Of course, using SQLite instead of a database server makes it harder to use off-the-shelf high availability solutions, and impossible to access databases from remote machines. We wrote Verneuil to address this gap: we can now restore fresh snapshots from S3 even when EBS is down, and services that tolerate stale data can directly query read replicas in SQLite.

This is all gravy on top of a mature system that already works well enough, so our primary objective with Verneuil was to “do no harm.” That’s why the Verneuil VFS is fully compatible with the default unix ™ VFS, to preserve existing tooling and to let us roll forward and back seamlessly. It’s also why it buffers replication data on disk: to decouple the VFS from the workers that upload the data to blob stores. Given this design philosophy, and after exercising the VFS and hits internal consistency checks with SQLite’s TCL test suite, we felt comfortable rolling out replication globally over a few weeks, and we haven’t rolled back ever since.

What’s next for Verneuil?

We are already happy with Verneuil at Backtrace: just the ability to treat replication as a streaming backup system makes it a lot easier to recover from disasters. We also quickly started using read replicas for internal tools that would otherwise require dedicated API endpoints. We are currently exploring the combination of Verneuil with SQLite databases that only store protobuf objects (one per row), using views and functional indexes to ergonomically support queries. The initial goal was to avoid schema migration pain (especially for on-premises installations), but this storage strategy could also make it a lot easier to robustly access read replicas from loosely coupled services.

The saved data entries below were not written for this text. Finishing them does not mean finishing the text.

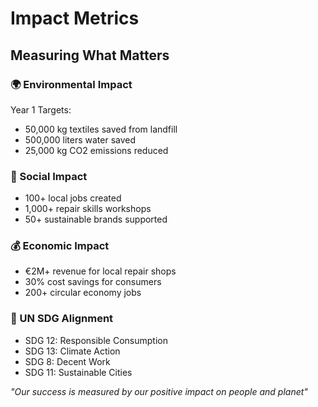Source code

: # Impact Metrics

## Measuring What Matters

### 🌍 Environmental Impact
Year 1 Targets:
- 50,000 kg textiles saved from landfill
- 500,000 liters water saved
- 25,000 kg CO2 emissions reduced

### 👥 Social Impact
- 100+ local jobs created
- 1,000+ repair skills workshops
- 50+ sustainable brands supported

### 💰 Economic Impact
- €2M+ revenue for local repair shops
- 30% cost savings for consumers
- 200+ circular economy jobs

### 🎯 UN SDG Alignment
- SDG 12: Responsible Consumption
- SDG 13: Climate Action
- SDG 8: Decent Work
- SDG 11: Sustainable Cities

*"Our success is measured by our positive impact on people and planet"*
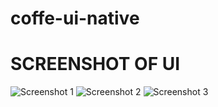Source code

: # coffe-ui-native
# SCREENSHOT OF UI 
![Screenshot 1](https://github.com/user-attachments/assets/bef4bb34-4b21-4ebb-93fb-b8f0baea205b)
![Screenshot 2](https://github.com/user-attachments/assets/7cc5a063-9639-4024-8af0-d54b7ac8ae25)
![Screenshot 3](https://github.com/user-attachments/assets/dbf95ae7-63dd-4327-bf32-e366b409b992)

Verneuil feels like a versatile tool, and we can’t be the only ones who find its guarantees interesting. That’s why we decided to open source it in its current state: it’s solid enough for our production usage, the code has fundamentally been stable for a few months, and it seems like the quickest way to improve Verneuil is to expose it to the wider world. There’s a lot to improve. The project needs external documentation, there are a few uber modules that could be split up, testing with SQLite’s TCL suite can be finicky, and a lot of tunables that should be configurable are hardcoded to values that make sense for us.

If live read replication from SQLite to S3 sounds like your kind of hack, give Verneuil a whirl, and help us make it a more robust tool. Pull requests might be a heavy lift until we streamline testing, but filing issues for missing documentation or functionality is always helpful: we made Verneuil to fit our needs, so it definitely reflects our idiosyncrasies.

The Linux VFS might also be of independent interest: it’s compatible with SQLite’s default unix ™ VFS, but has none of the backward compatibility baggage. That makes it a good starting point for alternative storage approaches.